Rendered images with source text
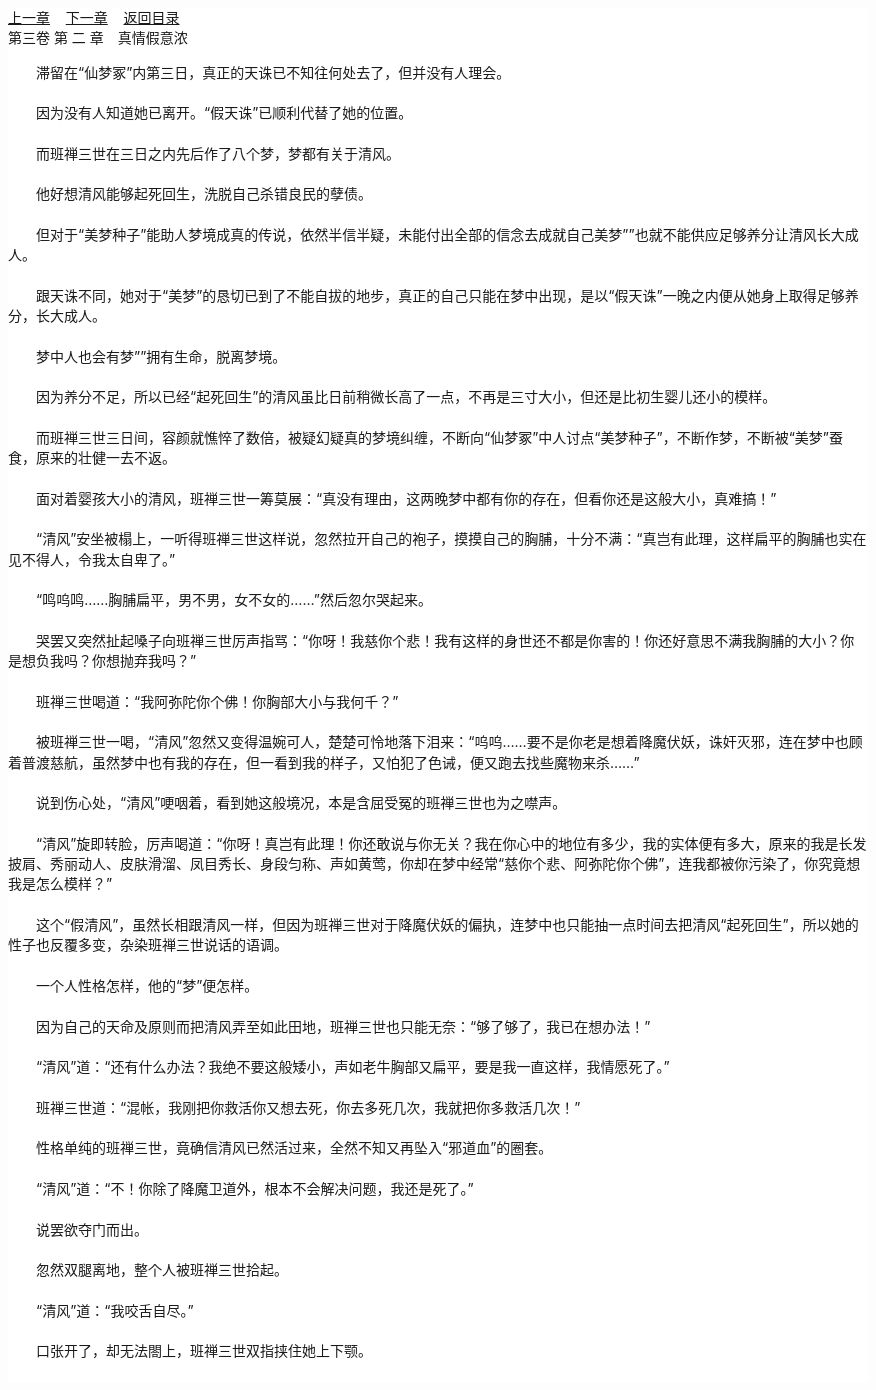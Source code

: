 
[上一章](https://github.com/xiaominghe2014/spider_book/blob/master/book/六道天书/第121章.md)&nbsp;&nbsp;&nbsp;&nbsp;[下一章](https://github.com/xiaominghe2014/spider_book/blob/master/book/六道天书/第123章.md)&nbsp;&nbsp;&nbsp;&nbsp;[返回目录](https://github.com/xiaominghe2014/spider_book/blob/master/book/六道天书/README.md)
<br />第三卷 第 二 章　真情假意浓<br />


　　滞留在“仙梦冢”内第三日，真正的天诛已不知往何处去了，但并没有人理会。<br />
<br />
　　因为没有人知道她已离开。“假天诛”已顺利代替了她的位置。<br />
<br />
　　而班禅三世在三日之内先后作了八个梦，梦都有关于清风。<br />
<br />
　　他好想清风能够起死回生，洗脱自己杀错良民的孽债。<br />
<br />
　　但对于“美梦种子”能助人梦境成真的传说，依然半信半疑，未能付出全部的信念去成就自己美梦””也就不能供应足够养分让清风长大成人。<br />
<br />
　　跟天诛不同，她对于“美梦”的恳切已到了不能自拔的地步，真正的自己只能在梦中出现，是以“假天诛”一晚之内便从她身上取得足够养分，长大成人。<br />
<br />
　　梦中人也会有梦””拥有生命，脱离梦境。<br />
<br />
　　因为养分不足，所以已经“起死回生”的清风虽比日前稍微长高了一点，不再是三寸大小，但还是比初生婴儿还小的模样。<br />
<br />
　　而班禅三世三日间，容颜就憔悴了数倍，被疑幻疑真的梦境纠缠，不断向“仙梦冢”中人讨点“美梦种子”，不断作梦，不断被“美梦”蚕食，原来的壮健一去不返。<br />
<br />
　　面对着婴孩大小的清风，班禅三世一筹莫展：“真没有理由，这两晚梦中都有你的存在，但看你还是这般大小，真难搞！”<br />
<br />
　　“清风”安坐被榻上，一听得班禅三世这样说，忽然拉开自己的袍子，摸摸自己的胸脯，十分不满：“真岂有此理，这样扁平的胸脯也实在见不得人，令我太自卑了。”<br />
<br />
　　“鸣呜鸣……胸脯扁平，男不男，女不女的……”然后忽尔哭起来。<br />
<br />
　　哭罢又突然扯起嗓子向班禅三世厉声指骂：“你呀！我慈你个悲！我有这样的身世还不都是你害的！你还好意思不满我胸脯的大小？你是想负我吗？你想抛弃我吗？”<br />
<br />
　　班禅三世喝道：“我阿弥陀你个佛！你胸部大小与我何千？”<br />
<br />
　　被班禅三世一喝，“清风”忽然又变得温婉可人，楚楚可怜地落下泪来：“呜呜……要不是你老是想着降魔伏妖，诛奸灭邪，连在梦中也顾着普渡慈航，虽然梦中也有我的存在，但一看到我的样子，又怕犯了色诫，便又跑去找些魔物来杀……”<br />
<br />
　　说到伤心处，“清风”哽咽着，看到她这般境况，本是含屈受冤的班禅三世也为之噤声。<br />
<br />
　　“清风”旋即转脸，厉声喝道：“你呀！真岂有此理！你还敢说与你无关？我在你心中的地位有多少，我的实体便有多大，原来的我是长发披肩、秀丽动人、皮肤滑溜、凤目秀长、身段匀称、声如黄莺，你却在梦中经常“慈你个悲、阿弥陀你个佛”，连我都被你污染了，你究竟想我是怎么模样？”<br />
<br />
　　这个“假清风”，虽然长相跟清风一样，但因为班禅三世对于降魔伏妖的偏执，连梦中也只能抽一点时间去把清风“起死回生”，所以她的性子也反覆多变，杂染班禅三世说话的语调。<br />
<br />
　　一个人性格怎样，他的“梦”便怎样。<br />
<br />
　　因为自己的天命及原则而把清风弄至如此田地，班禅三世也只能无奈：“够了够了，我已在想办法！”<br />
<br />
　　“清风”道：“还有什么办法？我绝不要这般矮小，声如老牛胸部又扁平，要是我一直这样，我情愿死了。”<br />
<br />
　　班禅三世道：“混帐，我刚把你救活你又想去死，你去多死几次，我就把你多救活几次！”<br />
<br />
　　性格单纯的班禅三世，竟确信清风已然活过来，全然不知又再坠入“邪道血”的圈套。<br />
<br />
　　“清风”道：“不！你除了降魔卫道外，根本不会解决问题，我还是死了。”<br />
<br />
　　说罢欲夺门而出。<br />
<br />
　　忽然双腿离地，整个人被班禅三世拾起。<br />
<br />
　　“清风”道：“我咬舌自尽。”<br />
<br />
　　口张开了，却无法閤上，班禅三世双指挟住她上下颚。<br />
<br />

◆ HOW TO COMPLETE THIS TASK: With the line containing "忽然双腿离地，整个人被班禅三世拾起。<br />" as the start and the last line of the entries as the end, print that whole span exactly.

◆ OUTPUT BELOW:
　　忽然双腿离地，整个人被班禅三世拾起。<br />
<br />
　　“清风”道：“我咬舌自尽。”<br />
<br />
　　口张开了，却无法閤上，班禅三世双指挟住她上下颚。<br />
<br />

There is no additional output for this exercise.